My intention was to look at editing this piece today so that I would
change the call of .install.macbinary() into call of install.binaries,
but the sanguine(*) R in MacOS X refuses to start in GUI mode today with
uninformative error message (The application R has unexpectedly
quit.). So it seems not be the only problem in the MacOS X build of R
at CRAN. Starting from bash prompt in Terminal.app fails as well with
error .onLoad failed in 'loadNamespace' for 'tcltk'. After starting X,
R starts even from Terminal.app, but still fails when clicking the icon.

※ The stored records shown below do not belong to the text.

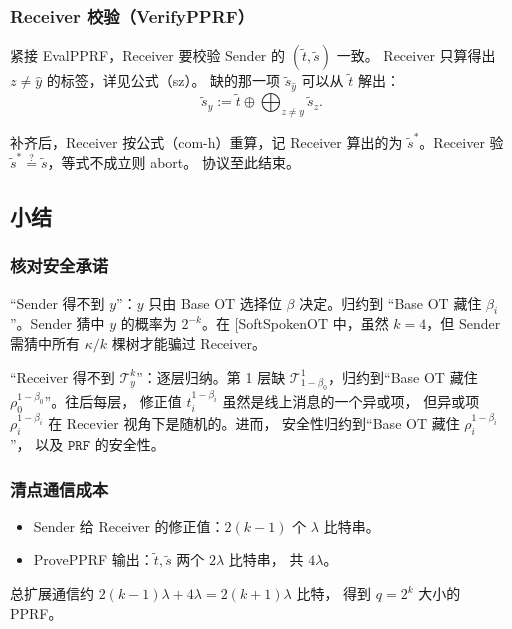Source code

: \subsubsection{Receiver 校验（VerifyPPRF）}

紧接 EvalPPRF，Receiver 要校验 Sender 的 $(\tilde t, \tilde s)$ 一致。
Receiver 只算得出 $z\ne \hat y$ 的标签，详见公式（sz）。
缺的那一项 $\tilde s_{\hat y}$ 可以从 $\tilde t$ 解出：
\begin{equation}\label{eq:04-pprf:sy}
\tilde s_y := \tilde t \oplus \bigoplus_{z \ne y} \tilde s_z. \tag{sy}
\end{equation}

补齐后，Receiver 按公式（com-h）重算，记 Receiver
算出的为 $\tilde s^*$。Receiver
验 $\tilde s^* \stackrel{?}{=} \tilde s$，等式不成立则 abort。
协议至此结束。

\subsection{小结}
\subsubsection{核对安全承诺}

“Sender 得不到 $y$”：$y$ 只由 Base OT 选择位 $\beta$ 决定。归约到
“Base OT 藏住 $\beta_i$”。Sender 猜中 $y$ 的概率为 $2^{-k}$。在
{[}SoftSpokenOT 中，虽然 $k=4$，但 Sender
需猜中所有 $\kappa/k$ 棵树才能骗过 Receiver。

“Receiver 得不到 $\mathcal{T}^k_y$”：逐层归纳。第 1
层缺 $\mathcal{T}^1_{1-\beta_0}$，归约到“Base OT
藏住 $\rho_0^{1-\beta_0}$”。往后每层，
修正值 $t_i^{1-\beta_i}$ 虽然是线上消息的一个异或项，
但异或项 $\rho_i^{1-\beta_i}$ 在 Recevier 视角下是随机的。进而，
安全性归约到“Base OT 藏住 $\rho_i^{1-\beta_i}$”，
以及 $\mathtt{PRF}$ 的安全性。

\subsubsection{清点通信成本}

\begin{itemize}

\item
  Sender 给 Receiver 的修正值：$2(k-1)$ 个 $\lambda$ 比特串。
\item
  ProvePPRF 输出：$\tilde t, \tilde s$ 两个 $2\lambda$ 比特串，
  共 $4\lambda$。
\end{itemize}

总扩展通信约 $2(k-1)\lambda + 4\lambda = 2(k+1)\lambda$ 比特，
得到 $q = 2^k$ 大小的 PPRF。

Anyway, I hope this helps.

(*) you may replace this with a synonymous Saxon adjective (English
word, Germanic/Norse origin).

On Tue, 2005-05-03 at 16:14 +0100, Prof Brian Ripley wrote:
 Binary installs are AFAIK only supported in the GUI, where the default is
 as documented.  So .install.macbinary() is not loaded except in the GUI.
 
 The reason is that those binaries are tied to that particular build of R,
 and will not work with a general build on MacOS X.
 
 I would expect this to work from the command-line in the GUI console, and
 had believed it had been tested there.
 
 
 On Tue, 3 May 2005 [EMAIL PROTECTED] wrote:
 
  Full_Name: Jari Oksanen
  Version: R 2.1.0
  OS: MacOS 10.3.9
  Submission from: (NULL) (130.231.102.145)
 
 
  For various reasons (which need not be expanded here) I have tried to 
  update my
  long neglected R in MacOS X using handy command line tool update.packages()

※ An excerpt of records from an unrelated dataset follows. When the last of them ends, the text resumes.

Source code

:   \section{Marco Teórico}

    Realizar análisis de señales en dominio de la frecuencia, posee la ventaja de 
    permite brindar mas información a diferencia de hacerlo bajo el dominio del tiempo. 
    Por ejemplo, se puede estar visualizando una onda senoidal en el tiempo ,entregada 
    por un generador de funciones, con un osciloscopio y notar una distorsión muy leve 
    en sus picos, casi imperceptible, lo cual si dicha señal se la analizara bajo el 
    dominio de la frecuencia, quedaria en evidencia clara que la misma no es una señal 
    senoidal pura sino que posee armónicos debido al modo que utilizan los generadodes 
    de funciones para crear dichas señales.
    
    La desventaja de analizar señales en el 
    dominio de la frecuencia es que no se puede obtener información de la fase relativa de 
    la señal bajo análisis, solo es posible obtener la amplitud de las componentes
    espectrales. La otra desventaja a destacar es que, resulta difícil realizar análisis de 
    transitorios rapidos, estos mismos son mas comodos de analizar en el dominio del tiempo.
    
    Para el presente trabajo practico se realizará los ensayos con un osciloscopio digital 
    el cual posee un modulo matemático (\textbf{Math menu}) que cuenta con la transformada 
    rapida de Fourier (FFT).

  using readily available binaries of contributed packages at CRAN. However, 
  this
  fails with message saying that packages _*_tar.gz is not found at the 
  server
  (HTTP error 404). Obviously, the package name is expanded wrongly as the 
  binary
  packages for MacOS X have type *.tgz. However, this seems not be the 
  problem,
  but there are two other problems:
 
  1. update.packages does not transfer the value of 'type' to the next 
  function
  install.packages, but install.packages uses the value of 
  getOption(pkgType)
  which seems to be source in CRAN binary of MacOS X (contrary to 
  documentation
  at ?options).
 
  2. If this is corrected, or first set options(pkgType=mac.binary), the 
  update
  fails for missing function .install.macbinary().
 
  The first problem is easy to correct:
 
  --- update.packages.R   2005-05-03 17:13:36.0 +0300
  +++ jarioksa.update.packages.R  2005-05-03 17:13:58.0 +0300
  @@ -59,5 +59,5 @@
   install.packages(update[, Package], instlib, contriburl =
  contriburl,
   method = method, available = available, destdir = destdir,
  -installWithVers = installWithVers, type)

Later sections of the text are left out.